## What you will do
The answer is all of the data repeated exactly, with each picture omitted.

___ Data in this exercise

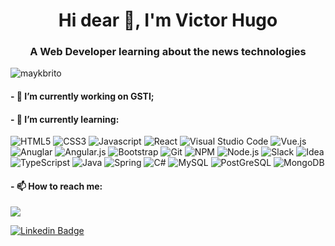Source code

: <h1 align="center">Hi dear 👋, I'm Victor Hugo</h1>
<h3 align="center">A Web Developer learning about the news technologies</h3>
<p align="left"> <img src="https://komarev.com/ghpvc/?username=maykbrito" alt="maykbrito" /> </p>


<h4>- 🔭 I’m currently working on GSTI;</h4>
<h4>- 🌱 I’m currently learning:</h4>
<p>
    <img alt="HTML5" src="https://img.shields.io/badge/HTML5-E34F26?style=falt&logo=html5&logoColor=white"/>
    <img alt="CSS3" src="https://img.shields.io/badge/CSS3-1572B6?style=flat&logo=css3&logoColor=white"/>
    <img alt="Javascript" src="https://img.shields.io/badge/JavaScript-323330?style=flat&logo=javascript&logoColor=F7DF1E" />      
    <img alt="React" src="https://img.shields.io/badge/React-20232A?style=flat&logo=react&logoColor=61DAFB" />
    <img alt="Visual Studio Code" src="https://badges.aleen42.com/src/visual_studio_code.svg"/>
    <img alt="Vue.js" src="https://img.shields.io/badge/Vue.js-35495E?style=flat&logo=vue.js&logoColor=4FC08D"/>
    <img alt="Anuglar" src="https://img.shields.io/badge/Angular-DD0031?style=flat&logo=angular&logoColor=white"/>
    <img alt="Angular.js" src="https://img.shields.io/badge/AngularJS-E23237?style=flat&logo=angularjs&logoColor=white"/>
    <img alt="Bootstrap" src="https://img.shields.io/badge/Bootstrap-563D7C?style=flat&logo=bootstrap&logoColor=white"/>
    <img alt="Git" src="https://badges.aleen42.com/src/github.svg"/>
    <img alt="NPM" src="https://badges.aleen42.com/src/npm.svg"/>
    <img alt="Node.js" src="https://img.shields.io/badge/Node.js-43853D?style=flat&logo=node.js&logoColor=white"/>
    <img alt="Slack" src="https://badges.aleen42.com/src/slack.svg"/>
    <img alt="Idea" src="https://badges.aleen42.com/src/idea.svg"/>
  	<img alt="TypeScripst" src="https://img.shields.io/badge/TypeScript-007ACC?style=flat&logo=typescript&logoColor=white"/>
    <img alt="Java" src="https://img.shields.io/badge/Java-ED8B00?style=flat&logo=java&logoColor=white"/>
    <img alt="Spring" src="https://img.shields.io/badge/Spring-6DB33F?style=flat&logo=spring&logoColor=white"/>
    <img alt="C#" src="https://img.shields.io/badge/C%23-239120?style=flat&logo=c-sharp&logoColor=white"/>
    <img alt="MySQL" src="https://img.shields.io/badge/MySQL-00000F?style=flat&logo=mysql&logoColor=white"/>
    <img alt="PostGreSQL" src="https://img.shields.io/badge/PostgreSQL-316192?style=flat&logo=postgresql&logoColor=white"/>
    <img alt="MongoDB" src="https://img.shields.io/badge/MongoDB-4EA94B?style=flat&logo=mongodb&logoColor=white"/>
</p>
<h4> - 📫 How to reach me: </h4>
<p>
  <a href="mailto:victor.vhrf@gmail.com">
    <img src="https://img.shields.io/badge/victor.vhrf-ea4335?logo=Gmail&logoColor=white&style=flat" />
  </a>
</p>
<p>
  <a href="https://www.linkedin.com/in/victorhugofonseca/" target="_blank">
    <img alt="Linkedin Badge" src="https://img.shields.io/badge/-victorhugofonseca-blue?style=flat-square&logo=Linkedin&logoColor=white" />
  </a>
</p>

______

## Exercise response
Source code

: <h1 align="center">Hi dear 👋, I'm Victor Hugo</h1>
<h3 align="center">A Web Developer learning about the news technologies</h3>
<p align="left"> <img src="https://komarev.com/ghpvc/?username=maykbrito" alt="maykbrito" /> </p>


<h4>- 🔭 I’m currently working on GSTI;</h4>
<h4>- 🌱 I’m currently learning:</h4>
<p>
    <img alt="HTML5" src="https://img.shields.io/badge/HTML5-E34F26?style=falt&logo=html5&logoColor=white"/>
    <img alt="CSS3" src="https://img.shields.io/badge/CSS3-1572B6?style=flat&logo=css3&logoColor=white"/>
    <img alt="Javascript" src="https://img.shields.io/badge/JavaScript-323330?style=flat&logo=javascript&logoColor=F7DF1E" />      
    <img alt="React" src="https://img.shields.io/badge/React-20232A?style=flat&logo=react&logoColor=61DAFB" />
    <img alt="Visual Studio Code" src="https://badges.aleen42.com/src/visual_studio_code.svg"/>
    <img alt="Vue.js" src="https://img.shields.io/badge/Vue.js-35495E?style=flat&logo=vue.js&logoColor=4FC08D"/>
    <img alt="Anuglar" src="https://img.shields.io/badge/Angular-DD0031?style=flat&logo=angular&logoColor=white"/>
    <img alt="Angular.js" src="https://img.shields.io/badge/AngularJS-E23237?style=flat&logo=angularjs&logoColor=white"/>
    <img alt="Bootstrap" src="https://img.shields.io/badge/Bootstrap-563D7C?style=flat&logo=bootstrap&logoColor=white"/>
    <img alt="Git" src="https://badges.aleen42.com/src/github.svg"/>
    <img alt="NPM" src="https://badges.aleen42.com/src/npm.svg"/>
    <img alt="Node.js" src="https://img.shields.io/badge/Node.js-43853D?style=flat&logo=node.js&logoColor=white"/>
    <img alt="Slack" src="https://badges.aleen42.com/src/slack.svg"/>
    <img alt="Idea" src="https://badges.aleen42.com/src/idea.svg"/>
  	<img alt="TypeScripst" src="https://img.shields.io/badge/TypeScript-007ACC?style=flat&logo=typescript&logoColor=white"/>
    <img alt="Java" src="https://img.shields.io/badge/Java-ED8B00?style=flat&logo=java&logoColor=white"/>
    <img alt="Spring" src="https://img.shields.io/badge/Spring-6DB33F?style=flat&logo=spring&logoColor=white"/>
    <img alt="C#" src="https://img.shields.io/badge/C%23-239120?style=flat&logo=c-sharp&logoColor=white"/>
    <img alt="MySQL" src="https://img.shields.io/badge/MySQL-00000F?style=flat&logo=mysql&logoColor=white"/>
    <img alt="PostGreSQL" src="https://img.shields.io/badge/PostgreSQL-316192?style=flat&logo=postgresql&logoColor=white"/>
    <img alt="MongoDB" src="https://img.shields.io/badge/MongoDB-4EA94B?style=flat&logo=mongodb&logoColor=white"/>
</p>
<h4> - 📫 How to reach me: </h4>
<p>
  <a href="mailto:victor.vhrf@gmail.com">
    <img src="https://img.shields.io/badge/victor.vhrf-ea4335?logo=Gmail&logoColor=white&style=flat" />
  </a>
</p>
<p>
  <a href="https://www.linkedin.com/in/victorhugofonseca/" target="_blank">
    <img alt="Linkedin Badge" src="https://img.shields.io/badge/-victorhugofonseca-blue?style=flat-square&logo=Linkedin&logoColor=white" />
  </a>
</p>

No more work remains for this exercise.